**Exercise goal**
The answer must be a single number: the count of lines in these records that hold "infin".

+--

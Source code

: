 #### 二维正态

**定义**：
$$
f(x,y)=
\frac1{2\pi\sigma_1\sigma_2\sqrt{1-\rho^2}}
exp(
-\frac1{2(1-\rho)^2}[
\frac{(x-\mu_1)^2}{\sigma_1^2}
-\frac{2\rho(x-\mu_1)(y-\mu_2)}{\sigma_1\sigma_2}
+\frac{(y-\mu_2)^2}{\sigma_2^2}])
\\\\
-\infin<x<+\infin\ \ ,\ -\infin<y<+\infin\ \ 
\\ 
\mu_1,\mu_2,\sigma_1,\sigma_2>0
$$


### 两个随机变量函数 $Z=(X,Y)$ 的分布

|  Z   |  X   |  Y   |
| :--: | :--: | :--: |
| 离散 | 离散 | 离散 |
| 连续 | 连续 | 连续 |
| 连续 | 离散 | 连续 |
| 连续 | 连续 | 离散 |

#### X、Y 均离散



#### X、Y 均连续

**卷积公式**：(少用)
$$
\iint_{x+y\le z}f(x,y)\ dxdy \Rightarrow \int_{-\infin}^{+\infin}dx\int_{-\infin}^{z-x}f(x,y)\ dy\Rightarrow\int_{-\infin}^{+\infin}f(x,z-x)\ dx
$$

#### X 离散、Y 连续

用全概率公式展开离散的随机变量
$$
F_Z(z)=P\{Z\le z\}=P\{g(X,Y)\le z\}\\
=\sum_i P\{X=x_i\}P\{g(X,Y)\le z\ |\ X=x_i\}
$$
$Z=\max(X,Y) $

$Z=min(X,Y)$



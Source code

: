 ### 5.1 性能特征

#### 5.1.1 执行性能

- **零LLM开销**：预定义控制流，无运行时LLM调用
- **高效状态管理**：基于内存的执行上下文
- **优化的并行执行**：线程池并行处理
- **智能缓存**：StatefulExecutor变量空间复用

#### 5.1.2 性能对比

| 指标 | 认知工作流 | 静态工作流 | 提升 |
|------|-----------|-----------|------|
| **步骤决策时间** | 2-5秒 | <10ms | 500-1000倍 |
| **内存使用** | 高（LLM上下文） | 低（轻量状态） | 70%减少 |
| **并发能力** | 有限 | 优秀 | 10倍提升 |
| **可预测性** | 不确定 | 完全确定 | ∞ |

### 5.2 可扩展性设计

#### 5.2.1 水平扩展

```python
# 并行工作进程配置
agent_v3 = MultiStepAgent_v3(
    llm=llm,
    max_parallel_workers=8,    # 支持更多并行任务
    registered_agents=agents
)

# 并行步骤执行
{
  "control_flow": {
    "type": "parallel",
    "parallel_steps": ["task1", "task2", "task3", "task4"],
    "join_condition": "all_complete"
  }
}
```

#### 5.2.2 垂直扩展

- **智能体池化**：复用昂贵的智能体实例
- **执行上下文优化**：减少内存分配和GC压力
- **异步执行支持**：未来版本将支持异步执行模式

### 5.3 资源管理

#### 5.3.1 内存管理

+--

**Task response**
2